* _Work instruction_
Go through the listing beneath this task and return every line that carries the string "Successful".

* _Exercise material_
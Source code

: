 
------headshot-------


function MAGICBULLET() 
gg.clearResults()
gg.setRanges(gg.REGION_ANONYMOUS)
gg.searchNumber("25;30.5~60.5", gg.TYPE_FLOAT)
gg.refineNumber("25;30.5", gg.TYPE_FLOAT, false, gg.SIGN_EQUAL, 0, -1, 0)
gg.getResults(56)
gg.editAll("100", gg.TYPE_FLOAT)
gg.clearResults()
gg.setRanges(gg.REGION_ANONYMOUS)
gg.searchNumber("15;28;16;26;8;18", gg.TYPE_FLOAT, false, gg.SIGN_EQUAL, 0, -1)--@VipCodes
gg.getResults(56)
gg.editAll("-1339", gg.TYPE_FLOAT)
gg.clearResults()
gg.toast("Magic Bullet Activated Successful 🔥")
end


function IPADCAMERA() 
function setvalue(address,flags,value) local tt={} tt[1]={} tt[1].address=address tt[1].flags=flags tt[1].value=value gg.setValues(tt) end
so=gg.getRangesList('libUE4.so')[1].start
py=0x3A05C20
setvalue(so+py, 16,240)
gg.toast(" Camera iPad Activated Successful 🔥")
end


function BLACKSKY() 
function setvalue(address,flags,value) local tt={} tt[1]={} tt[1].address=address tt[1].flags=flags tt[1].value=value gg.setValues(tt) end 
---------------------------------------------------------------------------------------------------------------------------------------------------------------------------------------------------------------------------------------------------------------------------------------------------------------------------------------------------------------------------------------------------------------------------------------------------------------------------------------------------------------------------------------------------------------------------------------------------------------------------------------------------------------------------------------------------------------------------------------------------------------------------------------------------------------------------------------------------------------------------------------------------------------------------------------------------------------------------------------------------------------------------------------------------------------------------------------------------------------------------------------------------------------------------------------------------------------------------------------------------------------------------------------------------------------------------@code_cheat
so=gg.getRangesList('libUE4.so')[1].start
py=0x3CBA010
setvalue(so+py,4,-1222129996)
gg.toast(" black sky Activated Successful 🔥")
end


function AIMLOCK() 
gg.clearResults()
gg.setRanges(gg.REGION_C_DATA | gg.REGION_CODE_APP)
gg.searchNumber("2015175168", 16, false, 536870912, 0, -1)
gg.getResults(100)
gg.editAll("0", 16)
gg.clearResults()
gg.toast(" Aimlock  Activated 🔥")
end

* _Solution for this exercise_
gg.toast("Magic Bullet Activated Successful 🔥")
gg.toast(" Camera iPad Activated Successful 🔥")
gg.toast(" black sky Activated Successful 🔥")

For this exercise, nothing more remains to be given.